WORK TO BE COMPLETED: Go through the following data and transcribe exactly the stretch of lines from the one holding "- [File Browser](http:// frog.dsj.lol:47034/)" to the one holding "[[(EU3) Кинетик]]", both included.

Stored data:

————————

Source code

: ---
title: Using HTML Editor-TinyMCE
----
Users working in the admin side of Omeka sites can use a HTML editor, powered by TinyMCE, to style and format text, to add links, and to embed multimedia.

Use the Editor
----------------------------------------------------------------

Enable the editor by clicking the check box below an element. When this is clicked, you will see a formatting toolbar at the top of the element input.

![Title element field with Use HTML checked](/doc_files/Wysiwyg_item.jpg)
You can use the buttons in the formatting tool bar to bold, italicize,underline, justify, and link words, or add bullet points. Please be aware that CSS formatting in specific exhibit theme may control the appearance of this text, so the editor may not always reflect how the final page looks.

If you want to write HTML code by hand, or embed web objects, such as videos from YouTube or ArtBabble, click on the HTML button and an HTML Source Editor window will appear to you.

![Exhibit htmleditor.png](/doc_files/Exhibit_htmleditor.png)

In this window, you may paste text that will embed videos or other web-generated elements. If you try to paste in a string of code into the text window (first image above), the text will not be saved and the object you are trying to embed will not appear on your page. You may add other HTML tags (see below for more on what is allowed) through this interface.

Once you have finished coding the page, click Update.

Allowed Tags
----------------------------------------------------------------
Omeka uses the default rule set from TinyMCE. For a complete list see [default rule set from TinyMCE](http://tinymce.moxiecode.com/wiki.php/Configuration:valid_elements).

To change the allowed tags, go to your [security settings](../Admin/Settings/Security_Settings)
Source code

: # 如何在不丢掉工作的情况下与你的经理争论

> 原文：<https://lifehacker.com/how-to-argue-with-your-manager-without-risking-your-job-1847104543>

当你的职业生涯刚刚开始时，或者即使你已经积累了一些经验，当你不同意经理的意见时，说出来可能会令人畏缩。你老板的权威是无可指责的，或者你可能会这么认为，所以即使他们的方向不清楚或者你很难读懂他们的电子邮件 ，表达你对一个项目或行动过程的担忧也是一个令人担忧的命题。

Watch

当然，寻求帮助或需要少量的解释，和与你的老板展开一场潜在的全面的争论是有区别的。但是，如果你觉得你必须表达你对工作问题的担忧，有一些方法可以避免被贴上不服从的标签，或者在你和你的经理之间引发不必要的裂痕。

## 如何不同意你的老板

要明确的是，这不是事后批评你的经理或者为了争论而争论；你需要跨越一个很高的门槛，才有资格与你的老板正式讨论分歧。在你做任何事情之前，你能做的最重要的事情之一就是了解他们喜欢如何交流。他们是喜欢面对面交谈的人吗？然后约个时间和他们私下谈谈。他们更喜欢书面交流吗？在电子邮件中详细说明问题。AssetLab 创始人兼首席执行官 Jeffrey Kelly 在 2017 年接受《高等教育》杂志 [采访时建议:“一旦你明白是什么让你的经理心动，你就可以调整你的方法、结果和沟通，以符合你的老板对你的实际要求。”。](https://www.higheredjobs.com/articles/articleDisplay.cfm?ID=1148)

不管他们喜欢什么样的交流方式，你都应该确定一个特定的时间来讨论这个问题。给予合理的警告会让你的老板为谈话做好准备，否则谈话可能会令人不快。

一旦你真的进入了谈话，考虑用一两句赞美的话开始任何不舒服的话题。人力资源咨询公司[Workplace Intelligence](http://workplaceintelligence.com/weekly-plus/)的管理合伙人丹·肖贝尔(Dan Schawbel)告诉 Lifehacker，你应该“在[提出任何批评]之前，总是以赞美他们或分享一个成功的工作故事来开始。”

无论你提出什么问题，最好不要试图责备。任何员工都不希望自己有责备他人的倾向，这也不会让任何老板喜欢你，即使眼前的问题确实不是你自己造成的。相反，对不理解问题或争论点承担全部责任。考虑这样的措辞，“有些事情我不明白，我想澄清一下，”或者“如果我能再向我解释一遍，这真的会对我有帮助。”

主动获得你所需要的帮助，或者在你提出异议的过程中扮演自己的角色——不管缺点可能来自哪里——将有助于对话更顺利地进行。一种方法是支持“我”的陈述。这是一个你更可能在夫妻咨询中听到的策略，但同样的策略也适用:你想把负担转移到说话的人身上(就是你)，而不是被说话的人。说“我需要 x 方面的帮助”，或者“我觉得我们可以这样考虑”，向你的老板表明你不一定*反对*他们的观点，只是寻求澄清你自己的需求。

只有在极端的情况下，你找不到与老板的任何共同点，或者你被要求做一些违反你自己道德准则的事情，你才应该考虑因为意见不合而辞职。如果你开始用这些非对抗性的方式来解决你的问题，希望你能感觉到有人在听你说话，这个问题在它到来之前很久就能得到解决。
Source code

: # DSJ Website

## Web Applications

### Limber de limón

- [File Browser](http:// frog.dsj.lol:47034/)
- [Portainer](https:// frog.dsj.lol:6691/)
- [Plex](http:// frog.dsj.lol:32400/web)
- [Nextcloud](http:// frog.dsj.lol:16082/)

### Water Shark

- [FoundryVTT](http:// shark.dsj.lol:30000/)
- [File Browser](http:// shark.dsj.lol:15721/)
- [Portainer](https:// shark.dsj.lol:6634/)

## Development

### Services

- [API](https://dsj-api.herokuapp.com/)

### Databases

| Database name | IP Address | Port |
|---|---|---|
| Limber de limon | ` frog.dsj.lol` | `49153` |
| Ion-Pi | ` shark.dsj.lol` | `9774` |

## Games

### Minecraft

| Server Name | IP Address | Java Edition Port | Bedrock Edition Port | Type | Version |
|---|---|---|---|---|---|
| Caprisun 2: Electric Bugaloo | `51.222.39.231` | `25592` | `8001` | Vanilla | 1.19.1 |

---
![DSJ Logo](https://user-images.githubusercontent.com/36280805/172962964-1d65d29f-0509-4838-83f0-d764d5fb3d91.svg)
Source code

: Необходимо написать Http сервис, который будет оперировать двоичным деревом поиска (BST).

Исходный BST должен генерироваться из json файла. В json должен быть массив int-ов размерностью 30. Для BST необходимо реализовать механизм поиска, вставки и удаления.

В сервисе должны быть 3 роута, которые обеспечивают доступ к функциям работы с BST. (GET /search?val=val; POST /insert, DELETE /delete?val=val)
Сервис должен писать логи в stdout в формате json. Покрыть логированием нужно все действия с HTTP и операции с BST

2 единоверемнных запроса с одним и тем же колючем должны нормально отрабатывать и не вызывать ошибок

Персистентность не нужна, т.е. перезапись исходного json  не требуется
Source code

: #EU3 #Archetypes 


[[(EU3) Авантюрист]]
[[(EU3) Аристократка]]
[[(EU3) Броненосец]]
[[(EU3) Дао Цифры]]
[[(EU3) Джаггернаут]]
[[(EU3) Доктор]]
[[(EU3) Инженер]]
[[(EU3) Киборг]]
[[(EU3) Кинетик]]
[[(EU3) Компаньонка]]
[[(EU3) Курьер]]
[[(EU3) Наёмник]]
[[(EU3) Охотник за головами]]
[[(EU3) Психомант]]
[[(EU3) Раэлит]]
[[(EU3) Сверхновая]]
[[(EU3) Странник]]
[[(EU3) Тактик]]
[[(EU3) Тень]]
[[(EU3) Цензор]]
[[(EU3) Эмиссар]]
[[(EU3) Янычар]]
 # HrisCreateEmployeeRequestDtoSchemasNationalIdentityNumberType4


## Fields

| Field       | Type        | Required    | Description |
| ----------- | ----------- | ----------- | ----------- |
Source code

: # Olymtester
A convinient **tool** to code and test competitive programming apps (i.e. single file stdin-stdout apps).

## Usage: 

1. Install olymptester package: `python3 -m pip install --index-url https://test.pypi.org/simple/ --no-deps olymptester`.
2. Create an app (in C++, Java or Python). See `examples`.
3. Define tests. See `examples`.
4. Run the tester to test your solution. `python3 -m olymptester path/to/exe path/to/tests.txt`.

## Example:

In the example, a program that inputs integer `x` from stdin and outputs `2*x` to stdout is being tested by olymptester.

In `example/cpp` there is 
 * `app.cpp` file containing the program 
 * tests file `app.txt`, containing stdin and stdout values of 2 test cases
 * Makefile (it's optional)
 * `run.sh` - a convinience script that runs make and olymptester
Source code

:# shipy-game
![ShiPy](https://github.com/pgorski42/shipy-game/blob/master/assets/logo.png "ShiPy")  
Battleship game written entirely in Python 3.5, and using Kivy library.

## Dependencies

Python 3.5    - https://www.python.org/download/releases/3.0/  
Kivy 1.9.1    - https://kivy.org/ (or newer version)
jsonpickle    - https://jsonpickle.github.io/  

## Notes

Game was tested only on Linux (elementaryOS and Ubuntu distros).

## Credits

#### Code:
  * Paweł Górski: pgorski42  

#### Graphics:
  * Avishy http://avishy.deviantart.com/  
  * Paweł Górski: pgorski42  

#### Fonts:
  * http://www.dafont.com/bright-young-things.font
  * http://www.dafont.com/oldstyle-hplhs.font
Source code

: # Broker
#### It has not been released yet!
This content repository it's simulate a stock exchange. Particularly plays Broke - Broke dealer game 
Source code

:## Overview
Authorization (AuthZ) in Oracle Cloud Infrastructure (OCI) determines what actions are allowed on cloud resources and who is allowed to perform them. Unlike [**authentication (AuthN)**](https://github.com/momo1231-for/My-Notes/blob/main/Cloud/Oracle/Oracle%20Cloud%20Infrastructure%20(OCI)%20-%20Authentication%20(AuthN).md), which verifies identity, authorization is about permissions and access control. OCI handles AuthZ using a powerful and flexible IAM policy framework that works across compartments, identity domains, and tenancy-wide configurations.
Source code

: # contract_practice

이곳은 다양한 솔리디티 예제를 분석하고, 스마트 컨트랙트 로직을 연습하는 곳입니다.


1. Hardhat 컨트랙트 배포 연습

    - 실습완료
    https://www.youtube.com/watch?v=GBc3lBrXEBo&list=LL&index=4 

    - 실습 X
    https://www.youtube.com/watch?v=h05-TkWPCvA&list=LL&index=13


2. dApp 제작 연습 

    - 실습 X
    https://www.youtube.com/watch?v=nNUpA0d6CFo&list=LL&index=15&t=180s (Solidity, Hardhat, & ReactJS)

————————

SOLUTION TO THIS PROBLEM:
- [File Browser](http:// frog.dsj.lol:47034/)
- [Portainer](https:// frog.dsj.lol:6691/)
- [Plex](http:// frog.dsj.lol:32400/web)
- [Nextcloud](http:// frog.dsj.lol:16082/)

### Water Shark

- [FoundryVTT](http:// shark.dsj.lol:30000/)
- [File Browser](http:// shark.dsj.lol:15721/)
- [Portainer](https:// shark.dsj.lol:6634/)

## Development

### Services

- [API](https://dsj-api.herokuapp.com/)

### Databases

| Database name | IP Address | Port |
|---|---|---|
| Limber de limon | ` frog.dsj.lol` | `49153` |
| Ion-Pi | ` shark.dsj.lol` | `9774` |

## Games

### Minecraft

| Server Name | IP Address | Java Edition Port | Bedrock Edition Port | Type | Version |
|---|---|---|---|---|---|
| Caprisun 2: Electric Bugaloo | `51.222.39.231` | `25592` | `8001` | Vanilla | 1.19.1 |

---
![DSJ Logo](https://user-images.githubusercontent.com/36280805/172962964-1d65d29f-0509-4838-83f0-d764d5fb3d91.svg)
Source code

: Необходимо написать Http сервис, который будет оперировать двоичным деревом поиска (BST).

Исходный BST должен генерироваться из json файла. В json должен быть массив int-ов размерностью 30. Для BST необходимо реализовать механизм поиска, вставки и удаления.

В сервисе должны быть 3 роута, которые обеспечивают доступ к функциям работы с BST. (GET /search?val=val; POST /insert, DELETE /delete?val=val)
Сервис должен писать логи в stdout в формате json. Покрыть логированием нужно все действия с HTTP и операции с BST

2 единоверемнных запроса с одним и тем же колючем должны нормально отрабатывать и не вызывать ошибок

Персистентность не нужна, т.е. перезапись исходного json  не требуется
Source code

: #EU3 #Archetypes 


[[(EU3) Авантюрист]]
[[(EU3) Аристократка]]
[[(EU3) Броненосец]]
[[(EU3) Дао Цифры]]
[[(EU3) Джаггернаут]]
[[(EU3) Доктор]]
[[(EU3) Инженер]]
[[(EU3) Киборг]]
[[(EU3) Кинетик]]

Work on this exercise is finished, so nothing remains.